Like all the best art, it’s deceptively simple on the surface. Simple story, lots of close-ups, lots of musical cues — but within that disarmingly direct technique there’s so many different subtle waves of things going on. Van Sant and C. Doyle play with light so inventively, these sudden time-elapsed changes within a single shot, suggestive of the way things can do a 180 in a heartbeat. The film is brilliant in terms of opposing different moods — there’s a great contrast early on, using slow motion shots of Gabe Nevins walking to his first interrogation with the cop, where he sort of swaggers to a song that’s full of bravado, and then leaving the room, more caved in and haunted, to one of my favorite, sad/lovely Smith songs, “The White Lady Loves You More” — as the narrative unfolds, you start to notice how “dead” and lost Gabe Nevins starts to look after the murder scene. Which isn’t exactly a murder, but rather one of the most poetic and brutal images of a son trying to forgive his father that I’ve ever seen. Understanding the father’s pain and vulnerability, in a way that’s too much to handle, too painful.
Without hitting the subject too hard, the film really captures the impact of divorce on children and young people. The parents aren’t malevolent; they’re just not much older themselves (sort of like James Russo as the father figure in My Own Private Idaho, just a slightly more grown hustler) and lost in their own shit. I didn’t find anything exploitative about this film — the shower scene, a more elegant to tribute to Psycho than all of the Psycho remake taken together, is not played exploitatively; in fact Van Sant carefully blocks Nevin so that we almost entirely see him from the shoulders up. There’s an amazing shot of the water falling on his hair, and a special light is used to make the water in his hair really glow, like some kind of metal congealing and flashing.

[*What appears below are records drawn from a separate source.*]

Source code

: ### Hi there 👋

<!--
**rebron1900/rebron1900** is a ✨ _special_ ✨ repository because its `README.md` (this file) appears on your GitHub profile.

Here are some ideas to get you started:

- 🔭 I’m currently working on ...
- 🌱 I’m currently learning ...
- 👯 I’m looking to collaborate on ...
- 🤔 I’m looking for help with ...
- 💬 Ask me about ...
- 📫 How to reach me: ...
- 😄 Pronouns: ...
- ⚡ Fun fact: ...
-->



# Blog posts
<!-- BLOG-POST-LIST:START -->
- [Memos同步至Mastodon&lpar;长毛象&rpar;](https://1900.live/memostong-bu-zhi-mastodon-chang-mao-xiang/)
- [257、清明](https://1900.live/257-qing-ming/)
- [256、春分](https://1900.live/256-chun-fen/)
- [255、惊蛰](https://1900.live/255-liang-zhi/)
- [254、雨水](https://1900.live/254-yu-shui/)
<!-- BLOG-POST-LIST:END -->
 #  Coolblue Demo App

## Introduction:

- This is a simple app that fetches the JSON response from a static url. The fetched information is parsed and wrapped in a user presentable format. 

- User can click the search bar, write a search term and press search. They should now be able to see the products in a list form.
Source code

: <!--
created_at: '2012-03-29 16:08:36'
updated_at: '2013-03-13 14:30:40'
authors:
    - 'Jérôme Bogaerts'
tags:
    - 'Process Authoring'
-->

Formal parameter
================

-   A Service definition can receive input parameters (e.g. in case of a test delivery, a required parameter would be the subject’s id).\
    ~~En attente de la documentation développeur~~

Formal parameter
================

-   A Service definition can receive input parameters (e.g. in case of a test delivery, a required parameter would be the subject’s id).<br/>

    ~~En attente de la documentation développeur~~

The slow motion tends to make every look exchanged between people either lewd or sinister, but I think what this really is is the first drug movie where you never actually see anyone using. Those cliches are dispensed with in favor of seeing the effects, the strange furtive openness of being stoned. I guess I don’t know how to say it exactly, it’s more just a feeling I get, I want to watch this more. There is a great tribute to European cinema (think Godard mixed with Fellini) as we see Taylor Momsen getting dumped, getting angry, all without any words, the dialogue is silent and we hear only the Rota theme from Amarcord. Also, the repetition-shots here, less looping and extended than in Elephant, recall the short bursts of “interior p.o.v.” in Resnais. But, as you see, I’m excited about this film and I could talk a lot about it.